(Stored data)
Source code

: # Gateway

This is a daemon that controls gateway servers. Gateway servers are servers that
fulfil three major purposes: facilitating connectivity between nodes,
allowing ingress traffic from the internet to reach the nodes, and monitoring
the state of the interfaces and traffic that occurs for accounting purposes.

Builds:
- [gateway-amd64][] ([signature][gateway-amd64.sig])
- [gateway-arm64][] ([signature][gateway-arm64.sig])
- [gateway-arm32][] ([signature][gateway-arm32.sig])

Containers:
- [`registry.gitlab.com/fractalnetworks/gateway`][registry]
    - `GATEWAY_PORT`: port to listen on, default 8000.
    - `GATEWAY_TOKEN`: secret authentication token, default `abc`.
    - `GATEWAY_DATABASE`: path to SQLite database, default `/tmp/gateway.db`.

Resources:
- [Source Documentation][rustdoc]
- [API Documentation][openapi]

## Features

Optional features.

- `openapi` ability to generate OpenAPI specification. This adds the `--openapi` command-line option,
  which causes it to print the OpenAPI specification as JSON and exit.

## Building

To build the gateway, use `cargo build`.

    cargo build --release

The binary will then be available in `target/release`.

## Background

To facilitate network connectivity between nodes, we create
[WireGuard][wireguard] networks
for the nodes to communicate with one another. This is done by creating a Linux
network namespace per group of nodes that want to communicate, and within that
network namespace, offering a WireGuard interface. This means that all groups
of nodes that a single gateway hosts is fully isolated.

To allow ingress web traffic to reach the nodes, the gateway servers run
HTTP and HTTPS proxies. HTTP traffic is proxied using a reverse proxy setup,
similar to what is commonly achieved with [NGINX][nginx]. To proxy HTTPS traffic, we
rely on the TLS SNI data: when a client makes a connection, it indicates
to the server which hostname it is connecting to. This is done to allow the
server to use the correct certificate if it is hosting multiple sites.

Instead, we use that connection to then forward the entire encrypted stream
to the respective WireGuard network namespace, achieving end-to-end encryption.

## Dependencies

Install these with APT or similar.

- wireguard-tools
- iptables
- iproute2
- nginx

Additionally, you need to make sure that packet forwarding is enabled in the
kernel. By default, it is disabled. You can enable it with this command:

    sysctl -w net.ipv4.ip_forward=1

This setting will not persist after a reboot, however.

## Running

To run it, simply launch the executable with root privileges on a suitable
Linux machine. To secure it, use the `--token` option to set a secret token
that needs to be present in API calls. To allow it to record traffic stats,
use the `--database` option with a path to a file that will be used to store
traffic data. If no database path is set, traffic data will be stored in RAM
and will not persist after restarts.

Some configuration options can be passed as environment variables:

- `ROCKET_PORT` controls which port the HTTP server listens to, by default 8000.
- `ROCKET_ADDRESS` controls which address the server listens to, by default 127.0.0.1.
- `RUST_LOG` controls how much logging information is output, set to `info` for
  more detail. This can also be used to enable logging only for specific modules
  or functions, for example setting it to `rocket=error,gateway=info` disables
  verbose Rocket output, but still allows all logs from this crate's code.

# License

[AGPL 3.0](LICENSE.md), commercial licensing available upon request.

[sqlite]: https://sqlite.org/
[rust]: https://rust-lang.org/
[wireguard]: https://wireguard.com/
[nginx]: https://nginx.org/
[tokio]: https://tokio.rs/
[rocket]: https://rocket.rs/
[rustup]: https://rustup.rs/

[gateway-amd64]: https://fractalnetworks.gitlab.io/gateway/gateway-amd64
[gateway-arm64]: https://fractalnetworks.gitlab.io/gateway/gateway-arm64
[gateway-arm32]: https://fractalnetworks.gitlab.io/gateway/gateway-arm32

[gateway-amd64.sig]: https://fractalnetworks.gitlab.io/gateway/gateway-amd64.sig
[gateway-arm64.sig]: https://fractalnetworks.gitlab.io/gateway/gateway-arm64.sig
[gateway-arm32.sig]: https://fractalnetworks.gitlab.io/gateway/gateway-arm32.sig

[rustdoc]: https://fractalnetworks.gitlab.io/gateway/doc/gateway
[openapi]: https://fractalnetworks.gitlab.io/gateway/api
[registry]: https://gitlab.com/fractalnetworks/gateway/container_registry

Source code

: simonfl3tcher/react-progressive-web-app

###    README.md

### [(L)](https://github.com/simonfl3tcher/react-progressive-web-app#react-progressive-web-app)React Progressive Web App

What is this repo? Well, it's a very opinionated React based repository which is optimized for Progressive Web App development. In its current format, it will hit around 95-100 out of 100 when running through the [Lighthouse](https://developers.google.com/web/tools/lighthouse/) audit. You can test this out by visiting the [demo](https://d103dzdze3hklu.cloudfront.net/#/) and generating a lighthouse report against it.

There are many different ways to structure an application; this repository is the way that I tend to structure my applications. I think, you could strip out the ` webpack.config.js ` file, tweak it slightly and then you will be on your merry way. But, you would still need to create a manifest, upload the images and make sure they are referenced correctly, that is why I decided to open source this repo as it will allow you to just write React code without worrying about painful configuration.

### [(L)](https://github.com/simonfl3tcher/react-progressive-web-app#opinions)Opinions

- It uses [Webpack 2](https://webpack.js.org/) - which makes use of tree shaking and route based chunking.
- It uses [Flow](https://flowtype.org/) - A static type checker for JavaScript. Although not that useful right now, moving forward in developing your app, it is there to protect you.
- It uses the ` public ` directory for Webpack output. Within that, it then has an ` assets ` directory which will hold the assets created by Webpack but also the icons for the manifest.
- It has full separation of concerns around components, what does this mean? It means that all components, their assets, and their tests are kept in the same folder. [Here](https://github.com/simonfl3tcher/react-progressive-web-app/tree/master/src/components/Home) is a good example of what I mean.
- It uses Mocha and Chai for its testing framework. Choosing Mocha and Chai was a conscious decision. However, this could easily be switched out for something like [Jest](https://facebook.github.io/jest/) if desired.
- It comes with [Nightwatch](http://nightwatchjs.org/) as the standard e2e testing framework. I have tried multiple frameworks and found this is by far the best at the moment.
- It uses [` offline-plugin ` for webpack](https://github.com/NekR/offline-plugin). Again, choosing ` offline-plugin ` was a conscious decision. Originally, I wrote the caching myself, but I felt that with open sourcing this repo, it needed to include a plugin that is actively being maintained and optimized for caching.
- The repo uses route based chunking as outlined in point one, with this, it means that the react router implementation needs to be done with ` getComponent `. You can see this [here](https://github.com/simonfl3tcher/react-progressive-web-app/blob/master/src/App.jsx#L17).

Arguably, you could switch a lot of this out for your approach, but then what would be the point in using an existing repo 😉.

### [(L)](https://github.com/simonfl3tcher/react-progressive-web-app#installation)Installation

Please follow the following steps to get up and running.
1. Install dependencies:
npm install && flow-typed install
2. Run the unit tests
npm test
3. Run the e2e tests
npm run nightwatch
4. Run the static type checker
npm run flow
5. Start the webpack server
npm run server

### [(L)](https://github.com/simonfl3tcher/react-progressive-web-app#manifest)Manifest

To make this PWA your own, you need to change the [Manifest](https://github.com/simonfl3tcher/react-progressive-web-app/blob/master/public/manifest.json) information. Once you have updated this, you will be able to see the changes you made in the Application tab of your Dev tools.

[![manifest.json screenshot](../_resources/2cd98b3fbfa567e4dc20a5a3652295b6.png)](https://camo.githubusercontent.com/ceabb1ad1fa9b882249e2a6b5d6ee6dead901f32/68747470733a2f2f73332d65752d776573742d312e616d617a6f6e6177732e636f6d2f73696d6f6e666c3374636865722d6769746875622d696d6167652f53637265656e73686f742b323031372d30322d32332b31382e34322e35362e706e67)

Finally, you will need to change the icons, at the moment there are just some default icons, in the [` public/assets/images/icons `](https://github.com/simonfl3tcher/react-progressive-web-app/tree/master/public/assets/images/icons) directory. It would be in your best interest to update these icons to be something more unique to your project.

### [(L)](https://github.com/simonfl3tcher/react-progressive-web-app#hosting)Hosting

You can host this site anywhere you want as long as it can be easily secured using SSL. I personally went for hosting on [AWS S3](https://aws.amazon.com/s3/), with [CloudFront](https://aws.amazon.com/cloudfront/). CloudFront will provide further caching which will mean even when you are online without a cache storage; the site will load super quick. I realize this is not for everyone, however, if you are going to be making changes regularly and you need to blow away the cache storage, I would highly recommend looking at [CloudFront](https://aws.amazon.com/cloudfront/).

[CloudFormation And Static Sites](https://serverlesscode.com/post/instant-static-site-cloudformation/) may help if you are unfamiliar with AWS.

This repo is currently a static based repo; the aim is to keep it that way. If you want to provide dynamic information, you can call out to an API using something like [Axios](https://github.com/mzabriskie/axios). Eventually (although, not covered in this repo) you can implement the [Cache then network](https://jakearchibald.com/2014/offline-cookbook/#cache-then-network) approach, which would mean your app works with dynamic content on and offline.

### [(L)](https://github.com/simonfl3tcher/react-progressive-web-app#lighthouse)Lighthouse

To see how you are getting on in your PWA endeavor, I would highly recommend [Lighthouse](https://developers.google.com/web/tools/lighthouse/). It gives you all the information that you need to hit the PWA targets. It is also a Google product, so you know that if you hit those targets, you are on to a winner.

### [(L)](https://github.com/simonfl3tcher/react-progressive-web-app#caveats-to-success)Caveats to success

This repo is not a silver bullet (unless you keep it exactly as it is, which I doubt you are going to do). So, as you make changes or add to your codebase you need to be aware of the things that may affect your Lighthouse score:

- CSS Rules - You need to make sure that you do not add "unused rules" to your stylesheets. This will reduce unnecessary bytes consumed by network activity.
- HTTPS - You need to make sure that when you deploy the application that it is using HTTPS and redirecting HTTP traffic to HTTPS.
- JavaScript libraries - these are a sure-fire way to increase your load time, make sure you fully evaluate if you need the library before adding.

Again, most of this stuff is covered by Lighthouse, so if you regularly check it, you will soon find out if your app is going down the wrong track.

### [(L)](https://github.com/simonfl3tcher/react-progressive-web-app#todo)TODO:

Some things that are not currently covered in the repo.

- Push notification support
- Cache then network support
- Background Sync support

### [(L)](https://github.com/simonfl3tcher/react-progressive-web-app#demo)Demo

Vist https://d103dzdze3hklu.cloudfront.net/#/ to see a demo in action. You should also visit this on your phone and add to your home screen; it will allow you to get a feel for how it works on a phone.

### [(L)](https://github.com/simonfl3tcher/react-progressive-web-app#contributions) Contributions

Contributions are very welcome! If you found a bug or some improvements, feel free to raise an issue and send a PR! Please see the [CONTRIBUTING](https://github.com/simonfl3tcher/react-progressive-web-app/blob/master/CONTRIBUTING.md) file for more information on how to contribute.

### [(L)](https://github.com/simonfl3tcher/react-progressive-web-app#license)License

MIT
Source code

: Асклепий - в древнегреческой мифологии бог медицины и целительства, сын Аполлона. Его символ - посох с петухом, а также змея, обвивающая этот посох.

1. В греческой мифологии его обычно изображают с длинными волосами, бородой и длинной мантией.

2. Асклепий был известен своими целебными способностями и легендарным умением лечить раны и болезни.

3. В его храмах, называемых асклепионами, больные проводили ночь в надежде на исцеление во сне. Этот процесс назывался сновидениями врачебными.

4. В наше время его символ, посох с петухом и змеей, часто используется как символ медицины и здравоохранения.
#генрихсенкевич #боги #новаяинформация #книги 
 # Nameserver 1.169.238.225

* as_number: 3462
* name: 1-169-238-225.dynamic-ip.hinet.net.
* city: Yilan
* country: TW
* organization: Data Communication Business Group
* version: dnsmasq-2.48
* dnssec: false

EXERCISE REQUIREMENTS. Return each line in the records that holds the string "checker".

RESPONSE AREA.
- It uses [Flow](https://flowtype.org/) - A static type checker for JavaScript. Although not that useful right now, moving forward in developing your app, it is there to protect you.
4. Run the static type checker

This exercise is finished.